Accidentally, during drilling operations to extract gas, disaster struck and the ground beneath the drill rig collapsed with the rig plunging into a natural gas cavern. The accident led to a vast amount of methane leakage into the air and geologists decided to set the crater on fire, not even dreaming that the hole would be burning endlessly up until today.
Despite the drilling theory being cited by several media outlets, including AFP, Reuters, Live Science and many others, some facts are disputed regarding the origins of the flaming crater.
Interviewed to the media outlet NPR, George Kourounis from the Royal Canadian Geographical Society talked about the conflicting stories: “It was definitely a natural gas drilling operation that went awry that collapsed into a sinkhole. A lot of people say it happened in 1971. But when I was in Turkmenistan, I spoke to some local geologists, and they were very adamant that it happened in the 1960s and didn’t catch on fire until the 1980s.”.
2. Natural gas
Turkmenistan lies on massive natural gas deposits, being the fourth country in the world with the largest reservoirs. The country’s economy is largely dependent on gas exports, perhaps the reason why President Berdymukhamedov wants to finally take action and close the burning gap.

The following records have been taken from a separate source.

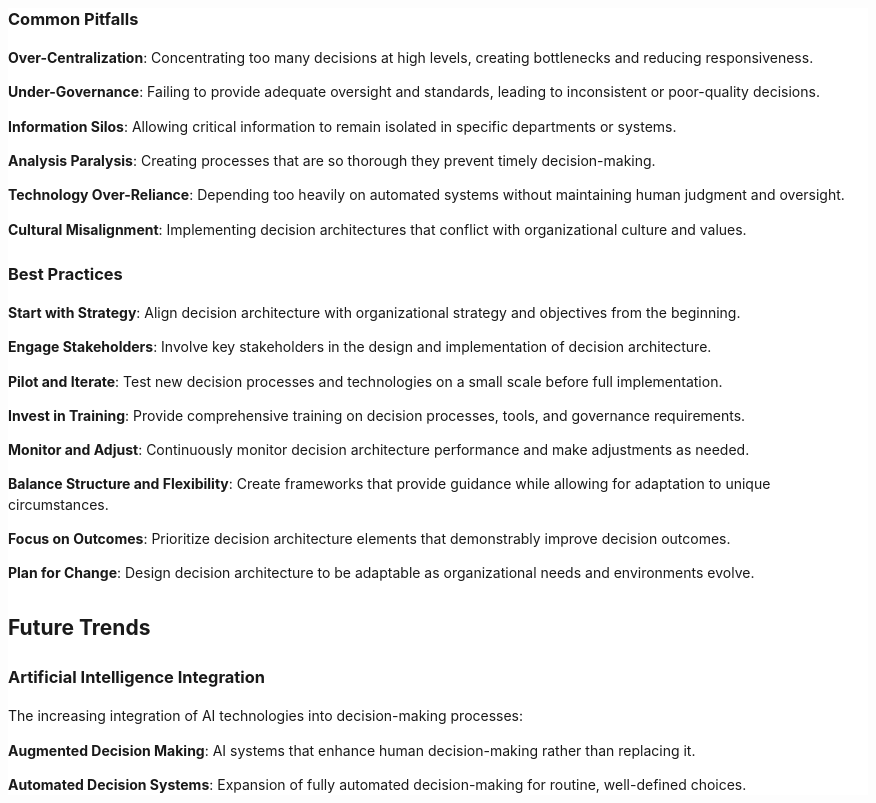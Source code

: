 ### Common Pitfalls

**Over-Centralization**: Concentrating too many decisions at high levels, creating bottlenecks and reducing responsiveness.

**Under-Governance**: Failing to provide adequate oversight and standards, leading to inconsistent or poor-quality decisions.

**Information Silos**: Allowing critical information to remain isolated in specific departments or systems.

**Analysis Paralysis**: Creating processes that are so thorough they prevent timely decision-making.

**Technology Over-Reliance**: Depending too heavily on automated systems without maintaining human judgment and oversight.

**Cultural Misalignment**: Implementing decision architectures that conflict with organizational culture and values.

### Best Practices

**Start with Strategy**: Align decision architecture with organizational strategy and objectives from the beginning.

**Engage Stakeholders**: Involve key stakeholders in the design and implementation of decision architecture.

**Pilot and Iterate**: Test new decision processes and technologies on a small scale before full implementation.

**Invest in Training**: Provide comprehensive training on decision processes, tools, and governance requirements.

**Monitor and Adjust**: Continuously monitor decision architecture performance and make adjustments as needed.

**Balance Structure and Flexibility**: Create frameworks that provide guidance while allowing for adaptation to unique circumstances.

**Focus on Outcomes**: Prioritize decision architecture elements that demonstrably improve decision outcomes.

**Plan for Change**: Design decision architecture to be adaptable as organizational needs and environments evolve.

## Future Trends

### Artificial Intelligence Integration

The increasing integration of AI technologies into decision-making processes:

**Augmented Decision Making**: AI systems that enhance human decision-making rather than replacing it.

**Automated Decision Systems**: Expansion of fully automated decision-making for routine, well-defined choices.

“We are losing valuable natural resources for which we could get significant profits and use them for improving the well-being of our people,” Berdymukhamedov told AFP as he cited health and environmental concerns for the people nearby the burning crater.
“I understand why they might want to extinguish this fire. They want to access the natural gas reserves that are underneath. It’s a bit of an embarrassment to the government,” said Kourounis.
3. Terminating a rare phenomenon
In 2010, the Turkmenistan’s leader asked experts to quash the “Gates of Hell” but the task proved unsuccessful. Later on, in 2013, he declared the part of the Karakum Desert with the gaping hole a nature reserve.
Having won the status of an incredible natural phenomenon and becoming a hotspot for tourism, in 2014, the burning hole was featured in an episode of the National Geographic Channel.
In 2019, the burning crater became even more notorious, especially on the Internet, when President Berdymukhamedov shared a video of himself performing doughnuts next to the flaming hole.